* Work instruction:
Return exactly the lines from the start of the records below through the line containing "(-1.201250,-1.087813,0.193356) -- (-1.087812,-1.087812,0.263179)", both ends included, and leave out the pictures.

*** Opening of Records provided ***

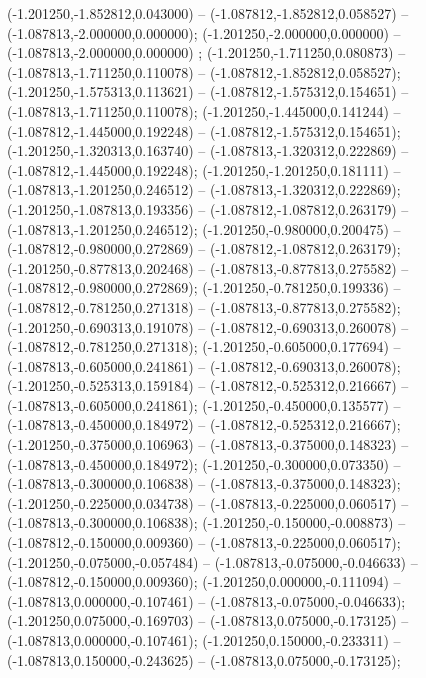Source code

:  (-1.201250,-1.852812,0.043000) -- (-1.087812,-1.852812,0.058527) -- (-1.087813,-2.000000,0.000000);
 (-1.201250,-2.000000,0.000000) -- (-1.087813,-2.000000,0.000000) ;
 (-1.201250,-1.711250,0.080873) -- (-1.087813,-1.711250,0.110078) -- (-1.087812,-1.852812,0.058527);
 (-1.201250,-1.575313,0.113621) -- (-1.087812,-1.575312,0.154651) -- (-1.087813,-1.711250,0.110078);
 (-1.201250,-1.445000,0.141244) -- (-1.087812,-1.445000,0.192248) -- (-1.087812,-1.575312,0.154651);
 (-1.201250,-1.320313,0.163740) -- (-1.087813,-1.320312,0.222869) -- (-1.087812,-1.445000,0.192248);
 (-1.201250,-1.201250,0.181111) -- (-1.087813,-1.201250,0.246512) -- (-1.087813,-1.320312,0.222869);
 (-1.201250,-1.087813,0.193356) -- (-1.087812,-1.087812,0.263179) -- (-1.087813,-1.201250,0.246512);
 (-1.201250,-0.980000,0.200475) -- (-1.087812,-0.980000,0.272869) -- (-1.087812,-1.087812,0.263179);
 (-1.201250,-0.877813,0.202468) -- (-1.087813,-0.877813,0.275582) -- (-1.087812,-0.980000,0.272869);
 (-1.201250,-0.781250,0.199336) -- (-1.087812,-0.781250,0.271318) -- (-1.087813,-0.877813,0.275582);
 (-1.201250,-0.690313,0.191078) -- (-1.087812,-0.690313,0.260078) -- (-1.087812,-0.781250,0.271318);
 (-1.201250,-0.605000,0.177694) -- (-1.087813,-0.605000,0.241861) -- (-1.087812,-0.690313,0.260078);
 (-1.201250,-0.525313,0.159184) -- (-1.087812,-0.525312,0.216667) -- (-1.087813,-0.605000,0.241861);
 (-1.201250,-0.450000,0.135577) -- (-1.087813,-0.450000,0.184972) -- (-1.087812,-0.525312,0.216667);
 (-1.201250,-0.375000,0.106963) -- (-1.087813,-0.375000,0.148323) -- (-1.087813,-0.450000,0.184972);
 (-1.201250,-0.300000,0.073350) -- (-1.087813,-0.300000,0.106838) -- (-1.087813,-0.375000,0.148323);
 (-1.201250,-0.225000,0.034738) -- (-1.087813,-0.225000,0.060517) -- (-1.087813,-0.300000,0.106838);
 (-1.201250,-0.150000,-0.008873) -- (-1.087812,-0.150000,0.009360) -- (-1.087813,-0.225000,0.060517);
 (-1.201250,-0.075000,-0.057484) -- (-1.087813,-0.075000,-0.046633) -- (-1.087812,-0.150000,0.009360);
 (-1.201250,0.000000,-0.111094) -- (-1.087813,0.000000,-0.107461) -- (-1.087813,-0.075000,-0.046633);
 (-1.201250,0.075000,-0.169703) -- (-1.087813,0.075000,-0.173125) -- (-1.087813,0.000000,-0.107461);
 (-1.201250,0.150000,-0.233311) -- (-1.087813,0.150000,-0.243625) -- (-1.087813,0.075000,-0.173125);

*** Close of Records provided ***

* Answer to the problem:
Source code

:  (-1.201250,-1.852812,0.043000) -- (-1.087812,-1.852812,0.058527) -- (-1.087813,-2.000000,0.000000);
 (-1.201250,-2.000000,0.000000) -- (-1.087813,-2.000000,0.000000) ;
 (-1.201250,-1.711250,0.080873) -- (-1.087813,-1.711250,0.110078) -- (-1.087812,-1.852812,0.058527);
 (-1.201250,-1.575313,0.113621) -- (-1.087812,-1.575312,0.154651) -- (-1.087813,-1.711250,0.110078);
 (-1.201250,-1.445000,0.141244) -- (-1.087812,-1.445000,0.192248) -- (-1.087812,-1.575312,0.154651);
 (-1.201250,-1.320313,0.163740) -- (-1.087813,-1.320312,0.222869) -- (-1.087812,-1.445000,0.192248);
 (-1.201250,-1.201250,0.181111) -- (-1.087813,-1.201250,0.246512) -- (-1.087813,-1.320312,0.222869);
 (-1.201250,-1.087813,0.193356) -- (-1.087812,-1.087812,0.263179) -- (-1.087813,-1.201250,0.246512);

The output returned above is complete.